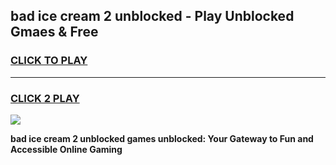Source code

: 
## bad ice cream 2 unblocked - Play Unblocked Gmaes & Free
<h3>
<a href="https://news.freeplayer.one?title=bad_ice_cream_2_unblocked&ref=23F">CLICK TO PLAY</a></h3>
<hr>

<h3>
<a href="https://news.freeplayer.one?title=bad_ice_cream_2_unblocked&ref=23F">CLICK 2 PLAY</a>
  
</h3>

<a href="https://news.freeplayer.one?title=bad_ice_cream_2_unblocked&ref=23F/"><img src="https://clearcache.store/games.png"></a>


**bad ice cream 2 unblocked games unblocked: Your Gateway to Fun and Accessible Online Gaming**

------------------------

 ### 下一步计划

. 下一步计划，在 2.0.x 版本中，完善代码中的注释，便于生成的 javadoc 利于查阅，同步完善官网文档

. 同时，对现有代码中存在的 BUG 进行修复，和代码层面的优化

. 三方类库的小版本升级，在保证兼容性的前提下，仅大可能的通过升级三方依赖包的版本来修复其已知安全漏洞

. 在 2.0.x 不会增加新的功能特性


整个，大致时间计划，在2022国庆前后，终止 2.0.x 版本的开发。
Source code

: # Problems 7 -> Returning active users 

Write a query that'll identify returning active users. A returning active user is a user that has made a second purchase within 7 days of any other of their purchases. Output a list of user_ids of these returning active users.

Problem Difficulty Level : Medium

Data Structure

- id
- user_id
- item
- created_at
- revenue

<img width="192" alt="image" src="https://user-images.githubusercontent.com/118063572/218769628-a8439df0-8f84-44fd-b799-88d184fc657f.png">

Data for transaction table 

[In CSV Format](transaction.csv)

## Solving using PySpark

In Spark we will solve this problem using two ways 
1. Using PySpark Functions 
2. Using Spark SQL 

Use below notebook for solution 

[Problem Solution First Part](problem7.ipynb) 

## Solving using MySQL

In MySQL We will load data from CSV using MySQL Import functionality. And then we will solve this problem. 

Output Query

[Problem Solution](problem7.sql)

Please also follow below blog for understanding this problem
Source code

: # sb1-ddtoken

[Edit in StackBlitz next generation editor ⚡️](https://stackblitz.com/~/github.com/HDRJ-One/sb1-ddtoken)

------------------------

(To do)
Looking at the data above, write out exactly the lines that start at the one containing "Output Query" and end at the one containing "[Edit in StackBlitz"; include both and nothing beyond.

(Solution to this problem)
Output Query

[Problem Solution](problem7.sql)

Please also follow below blog for understanding this problem
Source code

: # sb1-ddtoken

[Edit in StackBlitz next generation editor ⚡️](https://stackblitz.com/~/github.com/HDRJ-One/sb1-ddtoken)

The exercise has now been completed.